Można pozostać na pewnym poziomie uczestnictwa w Eucharystii – chcieć Jej, uznawać że jest ważna, jakoś orientować się na Nią. Ale jednocześnie można wciąż nie dowierzać, że Eucharystia nasyci. Że są w niej wszystkie składniki odżywcze świętego życia, a nawet – co dla istot złożonych także z ciała nie jest bez znaczenia – wszystkie smaki życia obfitego. Tak. Obfitość smaków i doznań. Święta i doskonałą uczta! Jedyny pokarm i napój „naprawdę”, jedyny pokarm  napój “prawdziwy” – jedyny, który naprawdę „jest”, bo jest rzeczywiście wieczny. Inne pokarmy i napoje przeminą, a ten będzie trwał, i będą trwały jego skutki.

A skoro tak, to można się też tym pokarmem, a jeszcze bardziej napojem – nasycić i upoić! Właśnie – nasycić! Jeść i pić do syta! Skutkiem drugorzędnym będzie to, że mocą tego pokarmu i napoju, można iść do Bożej góry Horeb, na spotkanie Panem ukrytym. Skutkiem pierwszym jest zjednoczenie, będące tu i teraz w gruncie rzeczy narobieniem sobie smaku na wieczność. 

Ale kiedy rozsmakujemy się w tym pokarmie? Kiedy zacznie być on dla nas, dla mnie, rozkoszą, wytęsknionym przysmakiem, słodszym od miodu i najbardziej ulubionych ciast? 

Może wtedy, gdy pozwolę sobie na radość ze służby? Z poświęcania swego czasu, sił, energii, wolnych chwil, pieniędzy, umiejętności, możliwości, a nawet zdrowia, urody i sprawności.

Może wtedy, gdy skarb w niebie stanie się czymś bardziej realnym i opłacalnym aniżeli 500 tysięcy (jeśli to zbyt abstrakcyjne, niech będzie 10 tysięcy i spłacone długi!) na koncie?

Msza św. zaprasza do komunii. Jesteś w komunii, gdy komunikujesz – przyjmujesz, ale najpierw musisz być otwarty.

I tak jest z Panem.

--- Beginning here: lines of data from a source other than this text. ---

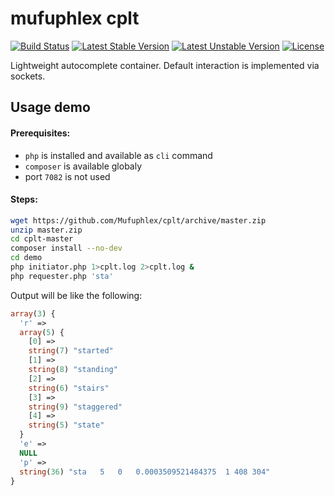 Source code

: # mufuphlex cplt
[![Build Status](https://travis-ci.org/Mufuphlex/cplt.svg?branch=master)](https://travis-ci.org/Mufuphlex/cplt)
[![Latest Stable Version](https://poser.pugx.org/mufuphlex/cplt/v/stable)](https://packagist.org/packages/mufuphlex/cplt)
[![Latest Unstable Version](https://poser.pugx.org/mufuphlex/cplt/v/unstable)](https://packagist.org/packages/mufuphlex/cplt)
[![License](https://poser.pugx.org/mufuphlex/cplt/license)](https://packagist.org/packages/mufuphlex/cplt)

Lightweight autocomplete container.
Default interaction is implemented via sockets.

## Usage demo
#### Prerequisites:

 - `php` is installed and available as `cli` command
 - `composer` is available globaly
 - port `7082` is not used

#### Steps:
```bash
wget https://github.com/Mufuphlex/cplt/archive/master.zip
unzip master.zip
cd cplt-master
composer install --no-dev
cd demo
php initiator.php 1>cplt.log 2>cplt.log &
php requester.php 'sta'
```
Output will be like the following:
```php
array(3) {
  'r' =>
  array(5) {
    [0] =>
    string(7) "started"
    [1] =>
    string(8) "standing"
    [2] =>
    string(6) "stairs"
    [3] =>
    string(9) "staggered"
    [4] =>
    string(5) "state"
  }
  'e' =>
  NULL
  'p' =>
  string(36) "sta	5	0	0.0003509521484375	1 408 304"
}
```
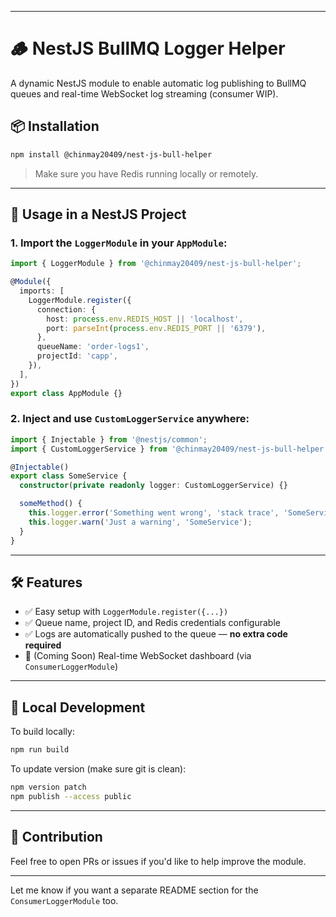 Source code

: 

---

# 🪵 NestJS BullMQ Logger Helper

A dynamic NestJS module to enable automatic log publishing to BullMQ queues and real-time WebSocket log streaming (consumer WIP).

## 📦 Installation

```bash
npm install @chinmay20409/nest-js-bull-helper
```

> Make sure you have Redis running locally or remotely.

---

## 🚀 Usage in a NestJS Project

### 1. Import the `LoggerModule` in your `AppModule`:

```ts
import { LoggerModule } from '@chinmay20409/nest-js-bull-helper';

@Module({
  imports: [
    LoggerModule.register({
      connection: {
        host: process.env.REDIS_HOST || 'localhost',
        port: parseInt(process.env.REDIS_PORT || '6379'),
      },
      queueName: 'order-logs1',
      projectId: 'capp',
    }),
  ],
})
export class AppModule {}
```

### 2. Inject and use `CustomLoggerService` anywhere:

```ts
import { Injectable } from '@nestjs/common';
import { CustomLoggerService } from '@chinmay20409/nest-js-bull-helper';

@Injectable()
export class SomeService {
  constructor(private readonly logger: CustomLoggerService) {}

  someMethod() {
    this.logger.error('Something went wrong', 'stack trace', 'SomeService');
    this.logger.warn('Just a warning', 'SomeService');
  }
}
```

---

## 🛠 Features

* ✅ Easy setup with `LoggerModule.register({...})`
* ✅ Queue name, project ID, and Redis credentials configurable
* ✅ Logs are automatically pushed to the queue — **no extra code required**
* 🧩 (Coming Soon) Real-time WebSocket dashboard (via `ConsumerLoggerModule`)

---

## 🧪 Local Development

To build locally:

```bash
npm run build
```

To update version (make sure git is clean):

```bash
npm version patch
npm publish --access public
```

---

## 🤝 Contribution

Feel free to open PRs or issues if you'd like to help improve the module.

---

Let me know if you want a separate README section for the `ConsumerLoggerModule` too.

I tak jest z braćmi. 

Konsekwencją duchowości eucharystycznej jest bycie jak pokarm i napój. A te nigdy nie stają się czymś innym. Zawsze są pokarmem i napojem. Zawsze służą do jedzenia i do picia. My natomiast, nie przemienieni miłością i pełni obojętności na innych (oraz Innego) łudzimy się, że może przyjdzie taki moment, w którym uda się nam zwolnić z funkcji pokarmu i napoju. Że można przestać siebie dawać. Że, po wykonaniu kilku rzeczy dla innych, mogę odpocząć od miłowania.

Komunikowanie, przez to że nakazuje jakiś rodzaj otwartości, jest już dawaniem. I to takim, które jest nierozdzielne od brania. A dawanie musi też kosztować. Komunikowanie więc, komunia więc – kosztuje. Ile? Wszystko. Jeśli ma być prawdziwą komunią, jeśli ma urzeczywistnić jedność i zadać wspólnocie – wspólnotę, jeśli ma poruszyć granicę własnego „ja”, owego egotycznego muru zazdrośnie strzegącego własnych skarbów, to musi kosztować. Musi zadać jakiś tam ból – tak jak zawsze będzie boleć bycie matką i żoną, czy mężem i ojcem. Aż wreszcie dookoła każdego i każdej z nas będzie wieczne rumowisko, a nawet zniknie ślad cegieł i kamieni.

Czy to możliwe?

Patrzmy na Przenajświętszą Hostię. Patrzmy z nadzieją.